So I guess that brings me to the question I asked in 07/27 -- is the
presence of ensure_full_index() a note that the code needs to be later
audited and tweaked to work with sparse-indexes?  If so, then good,
this series may make sense.  However, will that always be the case?
If we think some of these will be left in the code, is there a plan to
annotate each one that has been audited and determined that it needs
to stay?  If not, then each ensure_full_index() might or might not
have been audited for correctness and it becomes a pain to know what's
left to fix.  If the plan is that these are to be audited, and to be
marked if they are truly deemed necessary, then the series makes sense
to me.  If not, then I'm confused about something with the series and
need some help with the goals and plans.

If I'm confused about the goals and the plans, then my reviews will
probably be less than helpful, so I'll suspend reading the series
until I understand the plan a little better.
Elijah Newren March 18, 2021, 6:32 a.m. UTC | #2
On Wed, Mar 17, 2021 at 11:03 AM Elijah Newren <newren@gmail.com> wrote:
>
> On Tue, Mar 16, 2021 at 2:17 PM Derrick Stolee via GitGitGadget
> <gitgitgadget@gmail.com> wrote:
> >
> > The point of this series is to insert protections for the consumers of the
> > in-memory index. We mark certain regions of code as needing a full index, so
> > we call ensure_full_index() to expand a sparse index to a full one, if
> > necessary. These protections are inserted file-by-file in every loop over
> > all cache entries.

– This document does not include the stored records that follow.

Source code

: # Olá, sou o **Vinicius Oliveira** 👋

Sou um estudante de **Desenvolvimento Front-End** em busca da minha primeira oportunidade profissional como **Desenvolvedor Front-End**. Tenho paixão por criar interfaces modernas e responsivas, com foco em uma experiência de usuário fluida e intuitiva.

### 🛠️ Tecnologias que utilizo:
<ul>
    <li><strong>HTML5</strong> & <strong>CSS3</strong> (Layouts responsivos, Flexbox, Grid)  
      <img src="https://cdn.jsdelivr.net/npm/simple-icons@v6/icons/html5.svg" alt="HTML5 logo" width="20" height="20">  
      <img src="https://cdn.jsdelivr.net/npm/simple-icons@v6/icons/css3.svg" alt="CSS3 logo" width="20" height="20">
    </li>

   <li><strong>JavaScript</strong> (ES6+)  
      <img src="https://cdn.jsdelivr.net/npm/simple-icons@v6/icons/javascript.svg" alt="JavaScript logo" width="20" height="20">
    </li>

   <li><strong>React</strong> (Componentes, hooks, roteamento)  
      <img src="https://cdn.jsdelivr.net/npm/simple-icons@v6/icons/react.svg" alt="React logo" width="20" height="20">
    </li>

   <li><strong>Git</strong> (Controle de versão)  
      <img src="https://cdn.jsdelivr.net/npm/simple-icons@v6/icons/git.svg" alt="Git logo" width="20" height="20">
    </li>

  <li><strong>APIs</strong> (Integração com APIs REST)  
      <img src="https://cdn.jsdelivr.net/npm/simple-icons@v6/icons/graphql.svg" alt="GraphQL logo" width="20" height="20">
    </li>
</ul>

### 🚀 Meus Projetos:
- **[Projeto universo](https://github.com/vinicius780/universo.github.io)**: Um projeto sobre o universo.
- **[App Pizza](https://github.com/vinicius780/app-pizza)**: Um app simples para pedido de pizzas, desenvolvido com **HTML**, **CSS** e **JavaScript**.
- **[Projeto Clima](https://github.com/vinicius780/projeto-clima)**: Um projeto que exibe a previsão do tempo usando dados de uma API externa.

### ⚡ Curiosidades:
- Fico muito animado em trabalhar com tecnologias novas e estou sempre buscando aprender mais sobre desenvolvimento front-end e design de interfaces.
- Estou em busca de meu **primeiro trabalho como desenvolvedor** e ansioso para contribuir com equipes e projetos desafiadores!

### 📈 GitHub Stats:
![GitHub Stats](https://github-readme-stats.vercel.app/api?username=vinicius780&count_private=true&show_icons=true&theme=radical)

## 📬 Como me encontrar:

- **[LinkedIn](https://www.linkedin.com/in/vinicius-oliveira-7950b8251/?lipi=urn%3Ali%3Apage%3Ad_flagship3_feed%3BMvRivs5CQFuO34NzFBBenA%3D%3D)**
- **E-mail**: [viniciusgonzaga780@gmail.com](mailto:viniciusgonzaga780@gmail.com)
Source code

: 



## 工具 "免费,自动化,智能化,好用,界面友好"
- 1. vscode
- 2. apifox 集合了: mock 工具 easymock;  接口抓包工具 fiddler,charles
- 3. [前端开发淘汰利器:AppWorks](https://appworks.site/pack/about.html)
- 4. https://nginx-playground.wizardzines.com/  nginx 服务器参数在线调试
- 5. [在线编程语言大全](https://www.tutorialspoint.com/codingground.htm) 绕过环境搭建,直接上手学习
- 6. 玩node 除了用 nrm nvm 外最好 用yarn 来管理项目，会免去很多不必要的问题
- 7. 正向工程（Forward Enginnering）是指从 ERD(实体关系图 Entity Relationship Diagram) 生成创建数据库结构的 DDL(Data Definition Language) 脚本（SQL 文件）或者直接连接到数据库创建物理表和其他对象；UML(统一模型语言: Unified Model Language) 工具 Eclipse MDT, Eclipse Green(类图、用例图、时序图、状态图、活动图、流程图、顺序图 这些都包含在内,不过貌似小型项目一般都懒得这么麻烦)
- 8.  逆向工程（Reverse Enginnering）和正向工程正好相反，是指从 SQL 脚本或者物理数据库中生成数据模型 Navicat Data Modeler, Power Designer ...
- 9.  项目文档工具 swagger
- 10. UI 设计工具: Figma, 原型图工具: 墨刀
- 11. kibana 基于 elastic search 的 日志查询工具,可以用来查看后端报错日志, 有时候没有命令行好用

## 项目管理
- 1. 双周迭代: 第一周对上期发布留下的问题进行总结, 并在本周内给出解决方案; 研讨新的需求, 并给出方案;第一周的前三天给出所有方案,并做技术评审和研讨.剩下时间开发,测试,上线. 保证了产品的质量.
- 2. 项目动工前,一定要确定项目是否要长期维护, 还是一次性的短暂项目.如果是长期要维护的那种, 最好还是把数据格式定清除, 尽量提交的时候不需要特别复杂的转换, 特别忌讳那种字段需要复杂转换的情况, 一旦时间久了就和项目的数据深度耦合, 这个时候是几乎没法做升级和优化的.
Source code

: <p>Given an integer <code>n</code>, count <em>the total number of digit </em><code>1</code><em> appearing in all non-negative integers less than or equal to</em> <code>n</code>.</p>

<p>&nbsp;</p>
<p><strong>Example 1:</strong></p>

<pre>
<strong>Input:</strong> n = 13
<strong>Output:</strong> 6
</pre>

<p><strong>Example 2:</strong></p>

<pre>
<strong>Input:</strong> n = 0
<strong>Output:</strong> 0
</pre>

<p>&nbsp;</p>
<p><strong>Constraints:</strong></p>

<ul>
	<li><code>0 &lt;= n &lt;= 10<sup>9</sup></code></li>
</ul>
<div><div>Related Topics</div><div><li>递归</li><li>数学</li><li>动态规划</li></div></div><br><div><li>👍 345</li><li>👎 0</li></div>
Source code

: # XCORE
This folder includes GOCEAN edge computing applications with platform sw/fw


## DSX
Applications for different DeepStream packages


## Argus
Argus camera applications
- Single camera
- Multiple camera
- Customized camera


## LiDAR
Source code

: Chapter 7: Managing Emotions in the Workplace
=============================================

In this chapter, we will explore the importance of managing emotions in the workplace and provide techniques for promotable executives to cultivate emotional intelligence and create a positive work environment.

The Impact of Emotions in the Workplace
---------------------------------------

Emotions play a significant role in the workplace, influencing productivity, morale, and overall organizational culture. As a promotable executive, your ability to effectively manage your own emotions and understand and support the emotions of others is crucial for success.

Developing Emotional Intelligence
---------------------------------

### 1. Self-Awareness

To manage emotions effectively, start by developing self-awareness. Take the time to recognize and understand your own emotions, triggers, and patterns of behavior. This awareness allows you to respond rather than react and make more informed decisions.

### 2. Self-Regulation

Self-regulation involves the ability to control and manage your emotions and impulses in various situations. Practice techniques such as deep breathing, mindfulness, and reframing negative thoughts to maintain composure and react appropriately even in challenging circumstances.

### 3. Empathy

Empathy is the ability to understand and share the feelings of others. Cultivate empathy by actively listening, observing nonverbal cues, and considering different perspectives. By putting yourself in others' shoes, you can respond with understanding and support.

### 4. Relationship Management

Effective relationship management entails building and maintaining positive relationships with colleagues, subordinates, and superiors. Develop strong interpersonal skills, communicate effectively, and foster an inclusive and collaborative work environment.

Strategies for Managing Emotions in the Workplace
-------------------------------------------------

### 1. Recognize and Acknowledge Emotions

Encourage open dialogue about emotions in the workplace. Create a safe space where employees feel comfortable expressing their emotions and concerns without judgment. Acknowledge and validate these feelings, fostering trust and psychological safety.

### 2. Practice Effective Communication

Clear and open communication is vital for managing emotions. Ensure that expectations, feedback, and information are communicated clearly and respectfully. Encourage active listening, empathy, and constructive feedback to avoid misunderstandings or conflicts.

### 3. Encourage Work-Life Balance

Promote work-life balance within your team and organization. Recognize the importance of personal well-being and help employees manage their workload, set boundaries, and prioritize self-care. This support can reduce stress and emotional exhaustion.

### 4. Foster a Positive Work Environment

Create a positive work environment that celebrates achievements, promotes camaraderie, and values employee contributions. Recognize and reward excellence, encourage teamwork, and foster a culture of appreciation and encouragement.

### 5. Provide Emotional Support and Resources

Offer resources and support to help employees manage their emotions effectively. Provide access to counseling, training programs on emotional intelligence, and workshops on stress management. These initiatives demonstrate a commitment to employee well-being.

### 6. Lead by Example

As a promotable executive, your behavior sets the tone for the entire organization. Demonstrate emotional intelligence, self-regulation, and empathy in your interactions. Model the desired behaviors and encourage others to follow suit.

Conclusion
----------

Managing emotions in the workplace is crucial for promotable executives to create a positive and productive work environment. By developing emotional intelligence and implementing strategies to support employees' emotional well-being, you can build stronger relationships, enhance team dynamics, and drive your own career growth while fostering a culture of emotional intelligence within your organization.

Well, "most" loops, because some are going to be handled
> > in the very next series so I leave them out.
...
> > However, after this series is complete, we now have a straight-forward plan
> > for making commands "sparse aware" one-by-one:
> >
> >  1. Disable settings.command_requires_full_index to allow an in-memory
> >     sparse-index.
> >  2. Run versions of that command under a debugger, breaking on
> >     ensure_full_index().
> >  3. Examine the call stack to determine the context of that expansion, then
> >     implement the proper behavior in those locations.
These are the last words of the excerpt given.